Amazon DynamoDB is a fully managed NoSQL database service from AWS. It is designed to automatically scale tables to adjust for capacity and maintain high performance with zero administration.
- No more provisioning, patching, or managing servers for scalability and availability
- No more installing, operating, or maintaining database software
- Built-in fault tolerance, security, backup and restore, automated multi-Region replication, and more.
AWS does most of the heavy lifting to support DynamoDB. However, you need to be mindful when modeling data in DynamoDB. Below are some recommendations and tips to maximize performance and minimize throughput costs when working with DynamoDB.
10 DynamoDB Best practices
1. Identify your application’s access patterns
First off, working with DynamoDB requires a mindset shift to NoSQL design. You design the schema specifically to make the most important and common queries as fast and inexpensive as possible. And your data structures are tailored to the specific requirements of your business use cases.
So, the first step is to identify the query and access patterns your database system will satisfy. You mustn’t start designing your DynamoDB application until you know what questions it will answer. Therefore, it is crucial to understand the below fundamental properties of your access patterns before you begin:
- Data size
The amount of data that will be stored and requested at a time. It helps determine the most effective way of partitioning data.
- Data shape
NoSQL databases organize data in a way that its shape corresponds with what will be required. It plays a crucial role in increasing speed and scalability.
- Data velocity
Determining the peak query loads to help DynamoDB partition data to best use the I/O capacity. Because to scale, DynamoDB increases the number of partitions available to process queries and distributes data efficiently across them.
After identifying the access patterns, you can make time to model your DynamoDB tables and how data will be organized.
This step will require thoughtful work and effort upfront. For instance, engaging the PMs and business analysts to fully understand your application. But in the long run, you won’t have to worry about scaling your database as your application grows.
Read more on how to solve the bottlenecks of scaling databases
2. Understand the single-table design
Before moving into implementation and coding, it is essential to understand the single-table design pattern of the NoSQL world.
In a traditional relational model database, you create a normalized data model. And extend it later to serve new questions or query requirements when they arise. Here, each data type is organized into its own table.

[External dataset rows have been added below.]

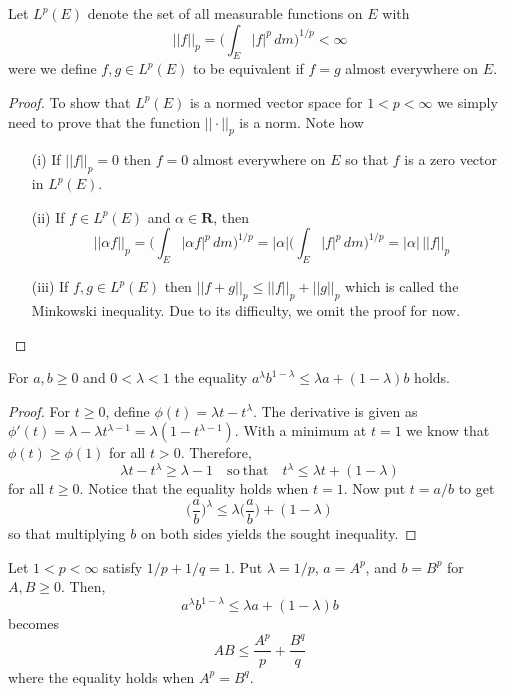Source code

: \vspace{2ex}
\begin{cor}
Let $L^{p}(E)$ denote the set of all measurable functions on $E$ with 
\[||f||_{p}=\Big(\int _{E}|f|^{p}\,dm\Big)^{1/p}<\infty \]
were we define $f,g\in L^{p}(E)$ to be equivalent if $f=g$ almost everywhere on $E$. 
\end{cor}
\vspace{2ex}
\begin{proof}
To show that $L^{p}(E)$ is a normed vector space for $1<p<\infty $ we simply need to prove that the function $||\cdot ||_{p}$ is a norm. Note how
\begin{itemize}
\item[(i)] If $||f||_{p}=0$ then $f=0$ almost everywhere on $E$ so that $f$ is a zero vector in $L^{p}(E)$.
\item[(ii)] If $f\in L^{p}(E)$ and $\alpha \in {\bm R}$, then 
\[||\alpha f||_{p}=\Big(\int _{E}|\alpha f|^{p}\,dm\Big)^{1/p}=|\alpha |\Big(\int _{E}|f|^{p}\,dm\Big)^{1/p}=|\alpha |\,||f||_{p}\]
\item[(iii)] If $f,g\in L^{p}(E)$ then $||f+g||_{p}\leq ||f||_{p}+||g||_{p}$ which is called the Minkowski inequality. Due to its difficulty, we omit the proof for now.
\end{itemize}
\end{proof}
\vspace{2ex}
\begin{lem}
For $a,b\geq 0$ and $0<\lambda <1$ the equality $a^{\lambda }b^{1-\lambda }\leq \lambda a+(1-\lambda )b$ holds.
\end{lem}
\vspace{2ex}
\begin{proof}
For $t\geq 0$, define $\phi (t)=\lambda t-t^{\lambda }$. The derivative is given as $\phi '(t)=\lambda -\lambda t^{\lambda -1}=\lambda (1-t^{\lambda -1})$. With a minimum at $t=1$ we know that $\phi (t)\geq \phi (1)$ for all $t>0$. Therefore,
\[\lambda t-t^{\lambda }\geq \lambda -1\quad\mathrm{so\ that}\quad t^{\lambda }\leq \lambda t+(1-\lambda )\]
for all $t\geq 0$. Notice that the equality holds when $t=1$. Now put $t=a/b$ to get 
\[\Big(\dfrac{a}{b}\Big)^{\lambda  }\leq \lambda\Big(\dfrac{a}{b}\Big)+(1-\lambda )\]
so that multiplying $b$ on both sides yields the sought inequality.
\end{proof}
\vspace{2ex}
\begin{cor}
Let $1<p<\infty $ satisfy $1/p+1/q=1$. Put $\lambda =1/p$, $a=A^{p}$, and $b=B^{p}$ for $A,B\geq 0$. Then, 
\[a^{\lambda }b^{1-\lambda }\leq \lambda a+(1-\lambda )b\]
becomes
\[AB\leq \dfrac{A^{p}}{p}+\dfrac{B^{q}}{q}\]
where the equality holds when $A^{p}=B^{q}$.
\end{cor}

By contrast, denormalizing data is key to NoSQL design. Here, you jam all your entities into a single table. But ensure that you jam in an efficiently organized way, so the tables are built to handle the access patterns you identified above. No columns and attributes are required, but primary keys uniquely identify every single item. Surely, your tables will look like machine code rather than a simple spreadsheet. But your database will scale to massive levels without performance degradation.

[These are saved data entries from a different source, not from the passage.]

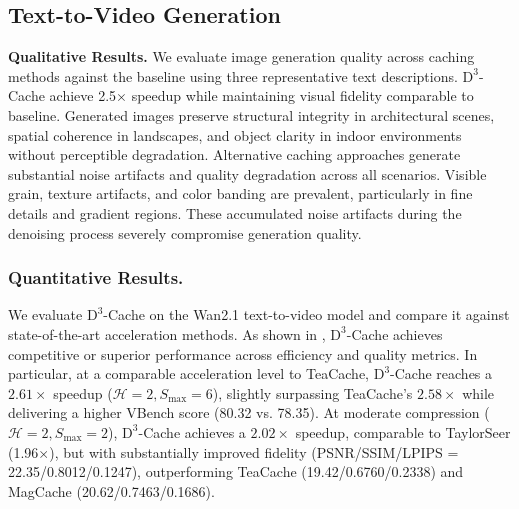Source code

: \subsection{Text-to-Video Generation}\label{sec:results:text_to_video_generation}

\textbf{Qualitative Results.}
We evaluate image generation quality
across caching methods
against the baseline
using three representative text descriptions.
$\mathrm{D}^3$-Cache
achieve 2.5$\times$ speedup
while maintaining visual fidelity
comparable to baseline.
Generated images
preserve structural integrity
in architectural scenes,
spatial coherence in landscapes,
and object clarity
in indoor environments
without perceptible degradation.
Alternative caching approaches
generate substantial noise artifacts
and quality degradation
across all scenarios.
Visible grain, texture artifacts, and color banding
are prevalent,
particularly in fine details and gradient regions.
These accumulated noise artifacts
during the denoising process
severely compromise generation quality.

\subsubsection{Quantitative Results.}
We evaluate $\mathrm{D}^3$-Cache on the Wan2.1 text-to-video model
and compare it against state-of-the-art acceleration methods.
As shown in ,
$\mathrm{D}^3$-Cache achieves competitive or superior performance
across efficiency and quality metrics.
In particular, at a comparable acceleration level to TeaCache,
$\mathrm{D}^3$-Cache reaches a $2.61\times$ speedup (\(\mathcal{H}{=}2,S_{\mathrm{max}}{=}6\)),
slightly surpassing TeaCache's $2.58\times$ while delivering a higher VBench score (80.32 vs. 78.35).
At moderate compression (\(\mathcal{H}{=}2,S_{\mathrm{max}}{=}2\)),
$\mathrm{D}^3$-Cache achieves a $2.02\times$ speedup, comparable to TaylorSeer (1.96$\times$),
but with substantially improved fidelity (PSNR/SSIM/LPIPS = 22.35/0.8012/0.1247),
outperforming TeaCache (19.42/0.6760/0.2338) and MagCache (20.62/0.7463/0.1686).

Evaluating and choosing the right database for your business is also recommended. It helps avoid database scalability issues in the future.
3. Table-level best practices
Below are some DynamoDB best practices that can help maximize table read/write efficiency.
- Avoid hot keys
DynamoDB partitions your data by splitting it across multiple instances to scale. And it uses partition keys which are part of the primary keys. Partition keys indicate which instance should store which particular piece of data.
A hot key is a partition key that significantly receives more traffic than other keys in your DynamoDB table. It happens when your data is not modeled correctly or is skewed. And when one part of your table receives a high volume of queries, it can exceed the I/O capacity and cause throttling. Here are some tips to keep in mind:
- Design data keys to distribute traffic uniformly across partitions
- Choose partition keys wisely
- Ensure uniform distribution of reads/writes across partitions to avoid hot partitions
- Store hot and cold data in different tables
For instance, you can consider separating time series data into different tables. If the data for the last two years is accessed more frequently, store it separately from data older than two years. You can provision different capacities for the tables based on their read/write frequencies. It will ensure efficient use of provisioned capacity and minimize throttling.
- Store related data together
“Locality of reference” plays a vital role in speeding response times. Thus, keeping related items as together as possible in your NoSQL system can improve performance and cost-efficiency compared to distributing related data items across multiple tables.
4. Query and scan best practices
- Avoid full-table scans
DynamoDB uses Query and Scan to fetch a collection of data. A Scan operation scans the entire table item by item to retrieve data. A Query operation only scans and retrieves the item belonging to the specified partition key. Thus, Query operations are much faster and also help avoid extra costs.
- Use ‘Parallel Scan’ for big datasets
A Parallel Scan divides your table into segments and then processes each segment simultaneously for faster processing. However, this feature can quickly drain the provisioned capacity and cause throttling if not chosen for the right use cases.
5. Item-level best practices
- Compress large attributes
DynamoDB limits the size of each item you can store in a table. If you need to store more data than the limit permits, you can compress the data using common algorithms such as GZIP. It lets you store more data and reduce storage costs.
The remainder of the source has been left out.